Aim of the exercise: Please quote exactly the lines below from the line containing "- check nginx default page" to the line containing "### Install Composer and Laravel Setup", both lines included, and nothing else.

(Provided information begins)

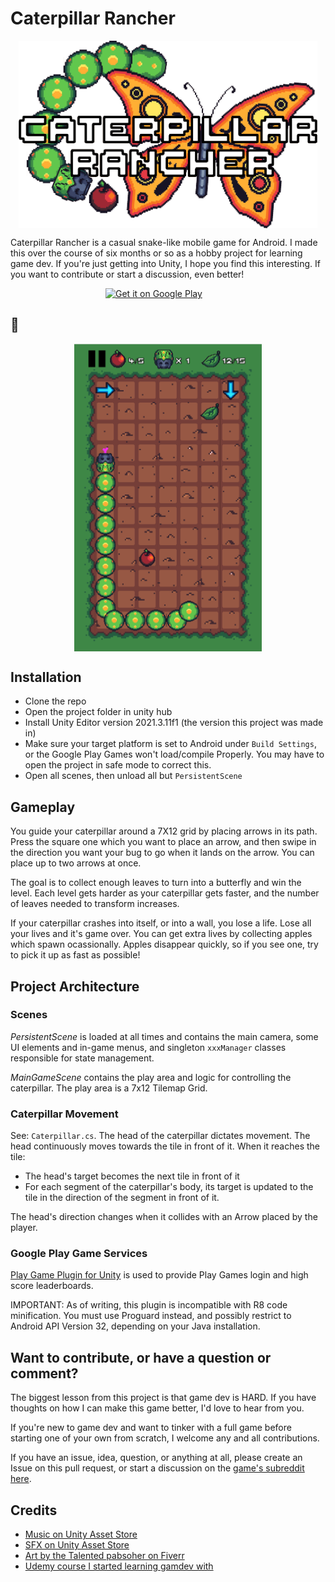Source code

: # Caterpillar Rancher

<img alt="Logo" src="logo.png" style="height:300px;display: block;margin-left:auto;margin-right:auto;" />

Caterpillar Rancher is a casual snake-like mobile game for Android. I made this over the course of six months or so as a hobby project for learning game dev. If you're just getting into Unity, I hope you find this interesting. If you want to contribute or start a discussion, even better!

<a href='https://play.google.com/store/apps/details?id=com.DefaultCompany.SnakeCharmer&pli=1&utm_source=github&pcampaignid=pcampaignidMKT-Other-global-all-co-prtnr-py-PartBadge-Mar2515-1'><img alt="Get it on Google Play" src="https://play.google.com/intl/en_us/badges/static/images/badges/en_badge_web_generic.png" style="width:200px;display: block;margin-left:auto;margin-right:auto;"/></a>

## :art:
<img alt="Gameplay Sreenshot" src="Screenshots/screenshot_action.png" style="width:300px;display: block;margin-left:auto;margin-right:auto;" />

## Installation
- Clone the repo
- Open the project folder in unity hub
- Install Unity Editor version 2021.3.11f1 (the version this project was made in)
- Make sure your target platform is set to Android under `Build Settings`, or the Google Play Games won't load/compile Properly. You may have to open the project in safe mode to correct this.
- Open all scenes, then unload all but `PersistentScene`

## Gameplay
You guide your caterpillar around a 7X12 grid by placing arrows in its path. Press the square one which you want to place an arrow, and then swipe in the direction you want your bug to go when it lands on the arrow. You can place up to two arrows at once.

The goal is to collect enough leaves to turn into a butterfly and win the level. Each level gets harder as your caterpillar gets faster, and the number of leaves needed to transform increases.

If your caterpillar crashes into itself, or into a wall, you lose a life. Lose all your lives and it's game over. You can get extra lives by collecting apples which spawn ocassionally. Apples disappear quickly, so if you see one, try to pick it up as fast as possible!

## Project Architecture
### Scenes
*PersistentScene* is loaded at all times and contains the main camera, some UI elements and in-game menus, and singleton `xxxManager` classes responsible for state management.

*MainGameScene* contains the play area and logic for controlling the caterpillar. The play area is a 7x12 Tilemap Grid.

### Caterpillar Movement
See: `Caterpillar.cs`.
The head of the caterpillar dictates movement. The head continuously moves towards the tile in front of it. When it reaches the tile:
- The head's target becomes the next tile in front of it
- For each segment of the caterpillar's body, its target is updated to the tile in the direction of the segment in front of it.

The head's direction changes when it collides with an Arrow placed by the player.

### Google Play Game Services
[Play Game Plugin for Unity](https://github.com/playgameservices/play-games-plugin-for-unity) is used to provide Play Games login and high score leaderboards.

IMPORTANT: As of writing, this plugin is incompatible with R8 code minification. You must use Proguard instead, and possibly restrict to Android API Version 32, depending on your Java installation.

## Want to contribute, or have a question or comment?
The biggest lesson from this project is that game dev is HARD. If you have thoughts on how I can make this game better, I'd love to hear from you.

If you're new to game dev and want to tinker with a full game before starting one of your own from scratch, I welcome any and all contributions.

If you have an issue, idea, question, or anything at all, please create an Issue on this pull request, or start a discussion on the [game's subreddit here](https://www.reddit.com/r/caterpillarrancher/).

## Credits

- [Music on Unity Asset Store](https://assetstore.unity.com/packages/audio/music/free-music-for-puzzle-games-152395)
- [SFX on Unity Asset Store](https://assetstore.unity.com/packages/audio/sound-fx/cartoon-games-sound-effects-211274)
- [Art by the Talented pabsoher on Fiverr](https://www.fiverr.com/pabsoher?source=gig_cards&referrer_gig_slug=make-pixel-art-tilesets-for-your-videogame&ref_ctx_id=abd76c44119c534da223969f9c24adfd&imp_id=c36620f7-92d0-48dc-936f-430dae5f72f1)
- [Udemy course I started learning gamdev with](https://www.udemy.com/course/unity-2d-game-developer-course-farming-rpg/)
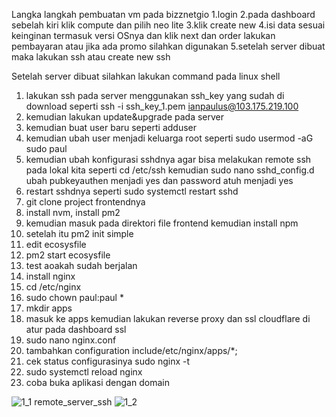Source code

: Langka langkah pembuatan vm pada bizznetgio
1.login
2.pada dashboard sebelah kiri klik compute dan pilih neo lite
3.klik create new
4.isi data sesuai keinginan termasuk versi OSnya dan klik next dan order lakukan pembayaran atau jika ada promo silahkan digunakan
5.setelah server dibuat maka lakukan ssh atau create new ssh

Setelah server dibuat silahkan lakukan command pada linux shell
1. lakukan ssh  pada server menggunakan ssh_key yang sudah di download seperti ssh -i ssh_key_1.pem ianpaulus@103.175.219.100
2. kemudian lakukan update&upgrade pada server
3. kemudian buat user baru seperti adduser
4. kemudian ubah user menjadi keluarga root seperti sudo usermod -aG sudo paul
5. kemudian ubah konfigurasi sshdnya agar bisa melakukan remote ssh pada lokal kita seperti cd /etc/ssh kemudian sudo nano sshd_config.d ubah pubkeyauthen menjadi yes dan password atuh menjadi yes
6. restart sshdnya seperti sudo systemctl restart sshd
7. git clone project frontendnya
8. install nvm, install pm2
9. kemudian masuk pada direktori file frontend kemudian install npm
10. setelah itu pm2 init simple
11. edit ecosysfile
12. pm2 start ecosysfile
13. test aoakah sudah berjalan
14. install nginx
15. cd /etc/nginx
16. sudo chown paul:paul *
17. mkdir apps
18. masuk ke apps kemudian lakukan reverse proxy dan ssl cloudflare di atur pada dashboard ssl
19. sudo nano nginx.conf
20. tambahkan configuration include/etc/nginx/apps/*;
21. cek status configurasinya sudo nginx -t
22. sudo systemctl reload nginx
23. coba buka aplikasi dengan domain

![1_1 remote_server_ssh](https://github.com/sinambela99/devops-19-dumbways/assets/80032508/9709a879-2cd6-4a72-a733-6d45f44fcda5)
![1_2](https://github.com/sinambela99/devops-19-dumbways/assets/80032508/d6397bbc-87ca-4e7a-8de5-5c998dcf759f)


    
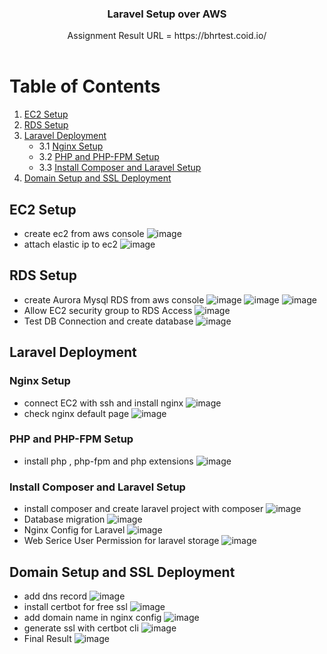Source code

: <div align="center">

  <h3 align="center">Laravel Setup over AWS</h3>
  <p align="center">
    Assignment Result URL = https://bhrtest.coid.io/
    <br />
    <br />
  </p>

</div>

# Table of Contents

1. [EC2 Setup](#ec2-setup)
2. [RDS Setup](#rds-setup)
3. [Laravel Deployment](#laravel-deployment)
    - 3.1 [Nginx Setup](#nginx-setup)
    - 3.2 [PHP and PHP-FPM Setup](#php-and-php-fpm-setup)
    - 3.3 [Install Composer and Laravel Setup](#install-composer-and-laravel-setup)
4. [Domain Setup and SSL Deployment](#domain-setup-and-ssl-deployment)


## EC2 Setup

- create ec2 from aws console
![image](./doc/EC2.png )
- attach elastic ip to ec2
![image](./doc/EIP.jpeg )
## RDS Setup

- create Aurora Mysql RDS from aws console
![image](./doc/RDS1.jpg )
![image](./doc/RDS2.jpg )
![image](./doc/RDS3.jpg )
- Allow EC2 security group to RDS Access
![image](./doc/RDS-SG.png )
- Test DB Connection and create database
![image](./doc/RDS4.png )
## Laravel Deployment

### Nginx Setup
- connect EC2 with ssh and install nginx
![image](./doc/install-nginx.png )
- check nginx default page
![image](./doc/nginx-default-page.jpg )

### PHP and PHP-FPM Setup
- install php , php-fpm and php extensions
![image](./doc/install-php.png )

### Install Composer and Laravel Setup

- install composer and create laravel project with composer
![image](./doc/install-composer.png )
- Database migration
![image](./doc/laravel-setup-1.png )
- Nginx Config for Laravel
![image](./doc/laravel-setup-2.png )
- Web Serice User Permission for laravel storage
![image](./doc/laravel-setup-3.png )

## Domain Setup and SSL Deployment

- add dns record
![image](./doc/domain-1.png )
- install certbot for free ssl
![image](./doc/domain-2.png)
- add domain name in nginx config 
![image](./doc/domain-3.png )
- generate ssl with certbot cli
![image](./doc/domain-4.png )
- Final Result
![image](./doc/final.jpg )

(Provided information ends)

Written solution:
- check nginx default page
![image](./doc/nginx-default-page.jpg )

### PHP and PHP-FPM Setup
- install php , php-fpm and php extensions
![image](./doc/install-php.png )

### Install Composer and Laravel Setup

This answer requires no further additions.